Work through the data below and give the number of lines holding "application", nothing more.
======== DATA FOR ANALYSIS ========
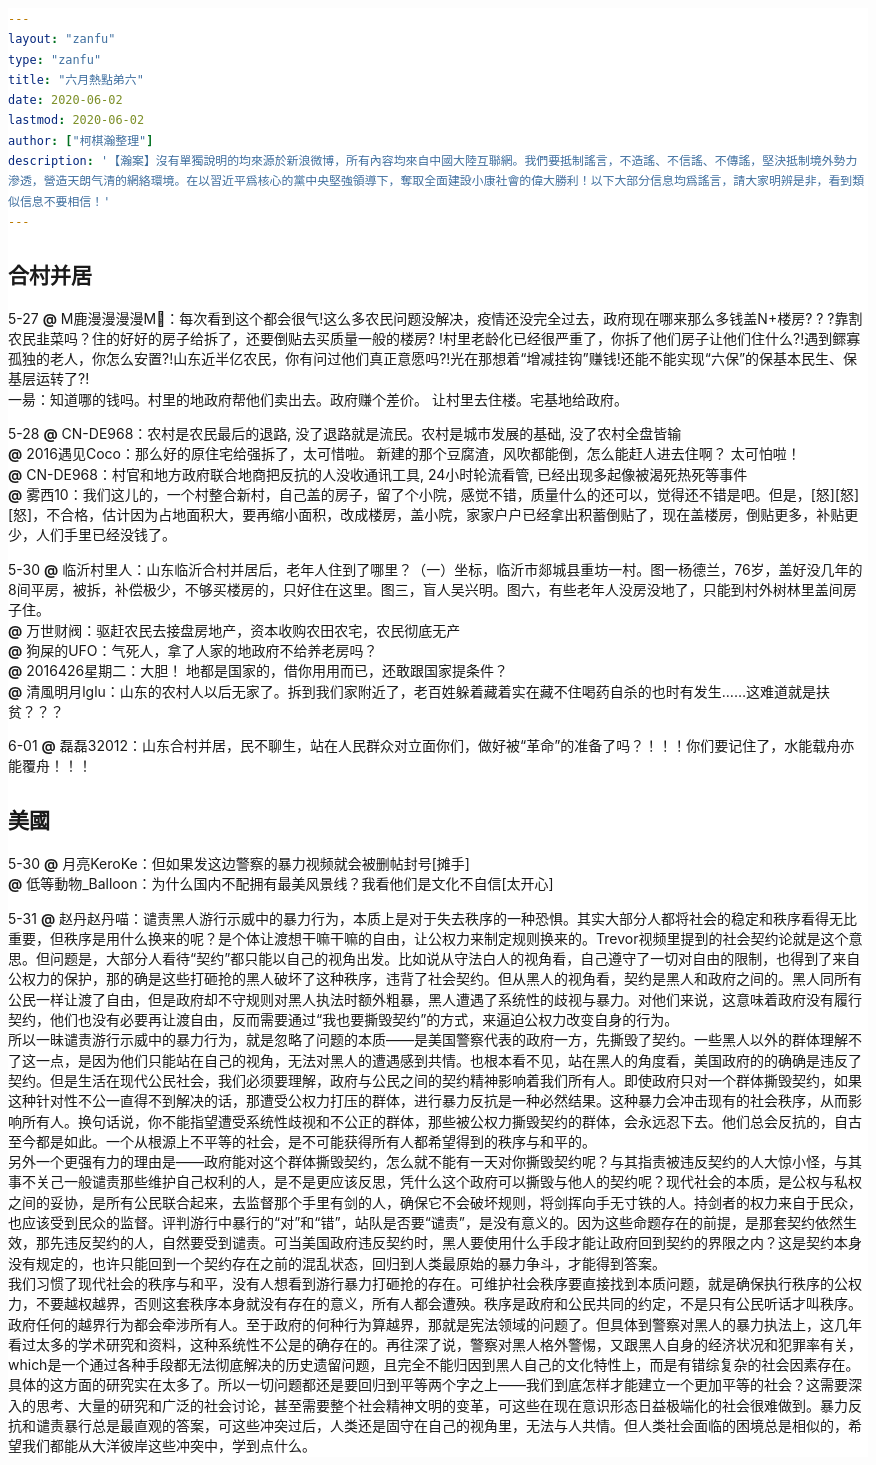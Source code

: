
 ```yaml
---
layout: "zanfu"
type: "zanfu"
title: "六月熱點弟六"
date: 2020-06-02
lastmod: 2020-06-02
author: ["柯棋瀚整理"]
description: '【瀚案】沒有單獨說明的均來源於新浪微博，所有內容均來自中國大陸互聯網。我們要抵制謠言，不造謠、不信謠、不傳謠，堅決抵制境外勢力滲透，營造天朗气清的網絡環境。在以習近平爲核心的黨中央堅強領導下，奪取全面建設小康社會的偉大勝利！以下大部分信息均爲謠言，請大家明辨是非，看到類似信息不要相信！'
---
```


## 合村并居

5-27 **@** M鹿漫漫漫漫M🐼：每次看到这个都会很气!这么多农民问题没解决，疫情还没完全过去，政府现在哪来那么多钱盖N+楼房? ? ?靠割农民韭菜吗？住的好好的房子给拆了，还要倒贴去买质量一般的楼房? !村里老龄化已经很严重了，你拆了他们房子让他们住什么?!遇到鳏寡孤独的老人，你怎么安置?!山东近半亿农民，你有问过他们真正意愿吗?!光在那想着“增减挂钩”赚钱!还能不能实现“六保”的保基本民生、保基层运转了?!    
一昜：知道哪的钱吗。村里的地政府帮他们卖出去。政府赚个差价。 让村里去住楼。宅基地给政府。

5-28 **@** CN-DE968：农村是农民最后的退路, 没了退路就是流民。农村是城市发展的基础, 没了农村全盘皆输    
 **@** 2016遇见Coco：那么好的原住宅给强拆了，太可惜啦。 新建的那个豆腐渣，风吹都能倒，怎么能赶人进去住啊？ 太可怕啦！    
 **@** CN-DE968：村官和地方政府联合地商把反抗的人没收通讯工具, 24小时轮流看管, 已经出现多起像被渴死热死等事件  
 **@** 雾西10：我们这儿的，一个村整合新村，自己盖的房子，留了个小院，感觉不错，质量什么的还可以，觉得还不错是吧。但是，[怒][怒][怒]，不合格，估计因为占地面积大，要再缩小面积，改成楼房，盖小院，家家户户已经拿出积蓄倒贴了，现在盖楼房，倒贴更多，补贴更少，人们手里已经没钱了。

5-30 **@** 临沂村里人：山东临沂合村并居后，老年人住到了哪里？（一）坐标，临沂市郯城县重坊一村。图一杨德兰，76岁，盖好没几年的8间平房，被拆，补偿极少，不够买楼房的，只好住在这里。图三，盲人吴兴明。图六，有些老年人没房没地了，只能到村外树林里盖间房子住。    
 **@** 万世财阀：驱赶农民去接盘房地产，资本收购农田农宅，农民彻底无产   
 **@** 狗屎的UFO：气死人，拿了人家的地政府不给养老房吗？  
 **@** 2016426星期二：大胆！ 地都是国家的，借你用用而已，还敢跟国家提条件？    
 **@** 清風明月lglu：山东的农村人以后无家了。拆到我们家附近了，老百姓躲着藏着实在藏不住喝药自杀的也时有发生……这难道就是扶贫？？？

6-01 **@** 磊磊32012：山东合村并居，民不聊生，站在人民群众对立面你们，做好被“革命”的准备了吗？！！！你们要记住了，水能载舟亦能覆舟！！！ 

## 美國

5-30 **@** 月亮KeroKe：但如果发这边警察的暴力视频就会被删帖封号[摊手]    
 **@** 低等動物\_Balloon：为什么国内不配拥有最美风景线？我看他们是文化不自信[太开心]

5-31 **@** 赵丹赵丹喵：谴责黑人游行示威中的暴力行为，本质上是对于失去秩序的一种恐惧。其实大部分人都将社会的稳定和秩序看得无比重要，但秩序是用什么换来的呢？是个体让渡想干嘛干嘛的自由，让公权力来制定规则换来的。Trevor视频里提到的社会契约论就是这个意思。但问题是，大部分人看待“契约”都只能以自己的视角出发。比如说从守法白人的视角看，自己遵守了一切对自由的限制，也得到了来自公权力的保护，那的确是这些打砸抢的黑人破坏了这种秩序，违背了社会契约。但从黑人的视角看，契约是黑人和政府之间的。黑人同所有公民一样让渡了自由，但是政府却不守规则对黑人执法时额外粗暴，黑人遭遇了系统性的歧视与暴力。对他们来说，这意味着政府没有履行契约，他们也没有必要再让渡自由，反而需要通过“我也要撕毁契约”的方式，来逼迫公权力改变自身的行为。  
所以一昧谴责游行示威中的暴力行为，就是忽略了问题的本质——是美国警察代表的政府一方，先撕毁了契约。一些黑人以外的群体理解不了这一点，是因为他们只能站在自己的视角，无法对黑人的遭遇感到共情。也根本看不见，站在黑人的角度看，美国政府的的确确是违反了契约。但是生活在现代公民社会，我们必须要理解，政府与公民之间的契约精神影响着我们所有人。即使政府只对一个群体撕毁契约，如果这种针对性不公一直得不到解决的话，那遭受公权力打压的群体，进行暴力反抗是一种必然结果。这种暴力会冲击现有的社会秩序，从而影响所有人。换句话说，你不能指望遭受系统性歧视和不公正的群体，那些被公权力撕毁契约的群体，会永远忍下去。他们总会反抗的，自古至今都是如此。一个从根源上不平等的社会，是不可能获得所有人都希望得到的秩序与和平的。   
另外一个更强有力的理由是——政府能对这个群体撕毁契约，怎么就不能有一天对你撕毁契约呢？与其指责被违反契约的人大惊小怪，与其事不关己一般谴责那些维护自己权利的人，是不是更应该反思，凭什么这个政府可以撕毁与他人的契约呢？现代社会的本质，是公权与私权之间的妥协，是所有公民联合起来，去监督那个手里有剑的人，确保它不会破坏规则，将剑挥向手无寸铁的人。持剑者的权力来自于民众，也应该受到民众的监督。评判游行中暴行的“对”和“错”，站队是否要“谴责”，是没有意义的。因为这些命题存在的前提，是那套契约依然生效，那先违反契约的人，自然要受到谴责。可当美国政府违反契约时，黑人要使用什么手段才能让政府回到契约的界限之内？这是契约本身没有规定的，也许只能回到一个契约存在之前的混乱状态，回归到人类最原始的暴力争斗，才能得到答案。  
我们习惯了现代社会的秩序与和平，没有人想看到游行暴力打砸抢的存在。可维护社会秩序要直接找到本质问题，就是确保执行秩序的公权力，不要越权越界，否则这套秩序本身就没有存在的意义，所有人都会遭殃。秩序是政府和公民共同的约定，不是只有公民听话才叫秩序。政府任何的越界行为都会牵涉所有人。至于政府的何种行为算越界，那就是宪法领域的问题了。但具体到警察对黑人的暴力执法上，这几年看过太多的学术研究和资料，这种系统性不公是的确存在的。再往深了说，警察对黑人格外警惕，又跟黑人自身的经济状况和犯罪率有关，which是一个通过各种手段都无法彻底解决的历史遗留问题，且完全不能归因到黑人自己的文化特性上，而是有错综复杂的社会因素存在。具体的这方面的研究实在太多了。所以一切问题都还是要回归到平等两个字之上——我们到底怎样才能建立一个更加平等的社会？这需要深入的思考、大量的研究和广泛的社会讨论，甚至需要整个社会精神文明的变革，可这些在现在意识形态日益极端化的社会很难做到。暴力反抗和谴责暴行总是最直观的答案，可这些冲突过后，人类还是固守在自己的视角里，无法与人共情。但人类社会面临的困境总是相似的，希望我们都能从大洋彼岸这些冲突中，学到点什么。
========
======== DATA FOR ANALYSIS ========
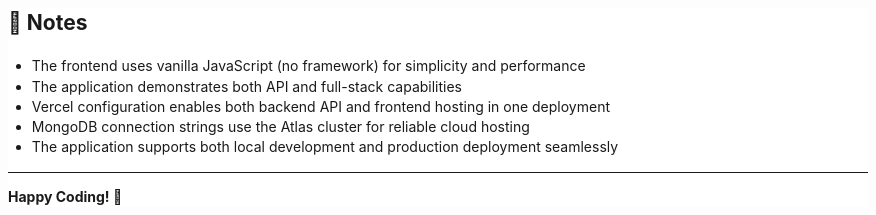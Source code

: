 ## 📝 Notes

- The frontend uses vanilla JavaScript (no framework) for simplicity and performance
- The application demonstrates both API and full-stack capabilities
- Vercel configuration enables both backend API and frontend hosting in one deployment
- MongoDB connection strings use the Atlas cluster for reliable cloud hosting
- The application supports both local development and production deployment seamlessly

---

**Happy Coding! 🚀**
========
_RESULT OF THIS EXERCISE:_
2